Abstract
Today's world of increasingly dynamic computing environments
naturally results in more and more data being available as fast
streams. Applications such as stock market analysis, environmental
sensing, web clicks and intrusion detection are just a few of the
examples where valuable data is streamed to its consumer. Often,
streaming information is offered on the basis of a non-exclusive,
single-use customer license. One major concern, especially given the
digital nature of the valuable stream, is the ability to easily record
and potentially "re-play" parts of it in the future. If there is
value associated with such future re-plays, it could constitute enough
incentive for a malicious customer (Mallory) to duplicate segments of
such recorded data, subsequently re-selling them for profit. Being able
to protect against such infringements becomes a necessity.
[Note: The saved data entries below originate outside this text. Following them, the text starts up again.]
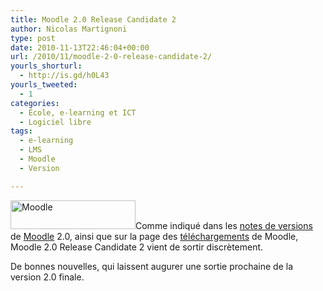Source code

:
 ```yaml
---
title: Moodle 2.0 Release Candidate 2
author: Nicolas Martignoni
type: post
date: 2010-11-13T22:46:04+00:00
url: /2010/11/moodle-2-0-release-candidate-2/
yourls_shorturl:
  - http://is.gd/h0L43
yourls_tweeted:
  - 1
categories:
  - École, e-learning et ICT
  - Logiciel libre
tags:
  - e-learning
  - LMS
  - Moodle
  - Version

---
```

[<img class="alignleft size-full wp-image-458" title="moodle-logo" src="https://blog.martignoni.net/wp-content/uploads/2010/04/moodle-logo.gif" alt="Moodle" width="200" height="46" />][1]Comme indiqué dans les [notes de versions][2] de [Moodle][3] 2.0, ainsi que sur la page des [téléchargements][4] de Moodle, Moodle 2.0 Release Candidate 2 vient de sortir discrètement.

De bonnes nouvelles, qui laissent augurer une sortie prochaine de la version 2.0 finale.

 [1]: https://blog.martignoni.net/wp-content/uploads/2010/04/moodle-logo.gif
 [2]: http://docs.moodle.org/en/Moodle_2.0_release_notes
 [3]: http://moodle.org/
 [4]: http://download.moodle.org/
In this paper we introduce the issue of rights protection for streaming
data through watermarking. This is a novel problem with many associated
challenges including: the inability to perform multiple-pass random
accesses to the entire data set, the requirement to be fast enough to
keep up with the incoming stream rate, to survive instances of extreme
sparse sampling and summarizations, while at the same time keeping
data alterations within allowable bounds. We propose a solution and
analyze its resilience to various types of attacks as well as some of
the important expected domain-specific transforms, such as sampling and
summarization. We implement a proof of concept software (wms.*) for the
proposed solution and perform experiments on real sensor data to assess
these resilience levels in practice. Our method proves to be well suited
for this new domain. For example, we can recover an over 97% confidence
watermark from a sampled (e.g. less than 8%) stream. Similarly, our
encoding ensures survival to stream summarization (e.g. 20%) and random
alteration attacks with very high confidence levels, often above 99%.